• EXERCISE BRIEF:
The data that follows should be copied out exactly.

[DATASET ENTRIES Boundary: Start]

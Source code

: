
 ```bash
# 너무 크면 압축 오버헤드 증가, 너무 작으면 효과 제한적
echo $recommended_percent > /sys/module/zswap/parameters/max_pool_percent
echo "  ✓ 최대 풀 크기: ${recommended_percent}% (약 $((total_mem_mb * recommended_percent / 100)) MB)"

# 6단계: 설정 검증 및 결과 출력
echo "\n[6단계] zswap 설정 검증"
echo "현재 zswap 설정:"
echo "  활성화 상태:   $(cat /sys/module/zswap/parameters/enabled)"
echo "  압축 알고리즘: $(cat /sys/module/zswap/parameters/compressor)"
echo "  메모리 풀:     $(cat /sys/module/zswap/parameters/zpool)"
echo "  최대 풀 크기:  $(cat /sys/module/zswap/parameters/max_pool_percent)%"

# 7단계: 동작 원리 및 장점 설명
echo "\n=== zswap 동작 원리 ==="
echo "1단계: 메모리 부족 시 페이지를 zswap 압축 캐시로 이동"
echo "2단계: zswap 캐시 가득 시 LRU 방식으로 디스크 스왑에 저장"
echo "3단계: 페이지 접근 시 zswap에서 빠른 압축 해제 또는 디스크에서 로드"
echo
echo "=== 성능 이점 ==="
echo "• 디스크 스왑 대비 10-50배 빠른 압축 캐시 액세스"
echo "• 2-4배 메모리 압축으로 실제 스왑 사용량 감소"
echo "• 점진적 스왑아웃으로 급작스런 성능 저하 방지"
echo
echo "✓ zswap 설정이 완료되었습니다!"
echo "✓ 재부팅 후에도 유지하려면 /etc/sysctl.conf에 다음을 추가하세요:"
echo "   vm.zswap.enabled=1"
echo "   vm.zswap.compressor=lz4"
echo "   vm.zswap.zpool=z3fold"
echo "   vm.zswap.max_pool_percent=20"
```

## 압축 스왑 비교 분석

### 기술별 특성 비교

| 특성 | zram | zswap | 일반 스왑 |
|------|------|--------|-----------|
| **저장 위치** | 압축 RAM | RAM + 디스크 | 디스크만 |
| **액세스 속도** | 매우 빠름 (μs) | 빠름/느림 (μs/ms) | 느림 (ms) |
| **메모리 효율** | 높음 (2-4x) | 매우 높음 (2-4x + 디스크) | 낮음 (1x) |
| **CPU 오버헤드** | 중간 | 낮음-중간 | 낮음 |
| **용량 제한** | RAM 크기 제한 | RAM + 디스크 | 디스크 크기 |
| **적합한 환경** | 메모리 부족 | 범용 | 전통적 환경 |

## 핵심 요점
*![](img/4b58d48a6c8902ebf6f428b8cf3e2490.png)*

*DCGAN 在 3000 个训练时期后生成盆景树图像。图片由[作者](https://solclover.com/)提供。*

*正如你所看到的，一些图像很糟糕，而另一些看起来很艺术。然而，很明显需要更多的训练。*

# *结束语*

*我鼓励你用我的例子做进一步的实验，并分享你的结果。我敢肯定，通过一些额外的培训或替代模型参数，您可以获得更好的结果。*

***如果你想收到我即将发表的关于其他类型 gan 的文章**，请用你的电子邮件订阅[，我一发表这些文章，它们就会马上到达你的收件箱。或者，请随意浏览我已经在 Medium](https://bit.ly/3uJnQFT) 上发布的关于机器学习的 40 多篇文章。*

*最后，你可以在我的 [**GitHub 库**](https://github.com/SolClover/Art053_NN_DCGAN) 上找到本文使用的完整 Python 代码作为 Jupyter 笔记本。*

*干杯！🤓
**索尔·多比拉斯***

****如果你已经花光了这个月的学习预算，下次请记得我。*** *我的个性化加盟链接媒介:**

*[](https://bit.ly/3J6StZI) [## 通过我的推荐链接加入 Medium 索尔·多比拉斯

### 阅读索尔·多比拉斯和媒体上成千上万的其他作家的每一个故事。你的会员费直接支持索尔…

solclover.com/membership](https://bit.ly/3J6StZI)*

[DATASET ENTRIES Boundary: End]

• RESPONSE BELOW:
Source code

:
 ```bash
# 너무 크면 압축 오버헤드 증가, 너무 작으면 효과 제한적
echo $recommended_percent > /sys/module/zswap/parameters/max_pool_percent
echo "  ✓ 최대 풀 크기: ${recommended_percent}% (약 $((total_mem_mb * recommended_percent / 100)) MB)"

# 6단계: 설정 검증 및 결과 출력
echo "\n[6단계] zswap 설정 검증"
echo "현재 zswap 설정:"
echo "  활성화 상태:   $(cat /sys/module/zswap/parameters/enabled)"
echo "  압축 알고리즘: $(cat /sys/module/zswap/parameters/compressor)"
echo "  메모리 풀:     $(cat /sys/module/zswap/parameters/zpool)"
echo "  최대 풀 크기:  $(cat /sys/module/zswap/parameters/max_pool_percent)%"

# 7단계: 동작 원리 및 장점 설명
echo "\n=== zswap 동작 원리 ==="
echo "1단계: 메모리 부족 시 페이지를 zswap 압축 캐시로 이동"
echo "2단계: zswap 캐시 가득 시 LRU 방식으로 디스크 스왑에 저장"
echo "3단계: 페이지 접근 시 zswap에서 빠른 압축 해제 또는 디스크에서 로드"
echo
echo "=== 성능 이점 ==="
echo "• 디스크 스왑 대비 10-50배 빠른 압축 캐시 액세스"
echo "• 2-4배 메모리 압축으로 실제 스왑 사용량 감소"
echo "• 점진적 스왑아웃으로 급작스런 성능 저하 방지"
echo
echo "✓ zswap 설정이 완료되었습니다!"
echo "✓ 재부팅 후에도 유지하려면 /etc/sysctl.conf에 다음을 추가하세요:"
echo "   vm.zswap.enabled=1"
echo "   vm.zswap.compressor=lz4"
echo "   vm.zswap.zpool=z3fold"
echo "   vm.zswap.max_pool_percent=20"
```

## 압축 스왑 비교 분석

### 기술별 특성 비교

| 특성 | zram | zswap | 일반 스왑 |
|------|------|--------|-----------|
| **저장 위치** | 압축 RAM | RAM + 디스크 | 디스크만 |
| **액세스 속도** | 매우 빠름 (μs) | 빠름/느림 (μs/ms) | 느림 (ms) |
| **메모리 효율** | 높음 (2-4x) | 매우 높음 (2-4x + 디스크) | 낮음 (1x) |
| **CPU 오버헤드** | 중간 | 낮음-중간 | 낮음 |
| **용량 제한** | RAM 크기 제한 | RAM + 디스크 | 디스크 크기 |
| **적합한 환경** | 메모리 부족 | 범용 | 전통적 환경 |

## 핵심 요점
*![](img/4b58d48a6c8902ebf6f428b8cf3e2490.png)*

*DCGAN 在 3000 个训练时期后生成盆景树图像。图片由[作者](https://solclover.com/)提供。*

*正如你所看到的，一些图像很糟糕，而另一些看起来很艺术。然而，很明显需要更多的训练。*

# *结束语*

*我鼓励你用我的例子做进一步的实验，并分享你的结果。我敢肯定，通过一些额外的培训或替代模型参数，您可以获得更好的结果。*

***如果你想收到我即将发表的关于其他类型 gan 的文章**，请用你的电子邮件订阅[，我一发表这些文章，它们就会马上到达你的收件箱。或者，请随意浏览我已经在 Medium](https://bit.ly/3uJnQFT) 上发布的关于机器学习的 40 多篇文章。*

*最后，你可以在我的 [**GitHub 库**](https://github.com/SolClover/Art053_NN_DCGAN) 上找到本文使用的完整 Python 代码作为 Jupyter 笔记本。*

*干杯！🤓
**索尔·多比拉斯***

****如果你已经花光了这个月的学习预算，下次请记得我。*** *我的个性化加盟链接媒介:**

*[](https://bit.ly/3J6StZI) [## 通过我的推荐链接加入 Medium 索尔·多比拉斯

### 阅读索尔·多比拉斯和媒体上成千上万的其他作家的每一个故事。你的会员费直接支持索尔…

solclover.com/membership](https://bit.ly/3J6StZI)*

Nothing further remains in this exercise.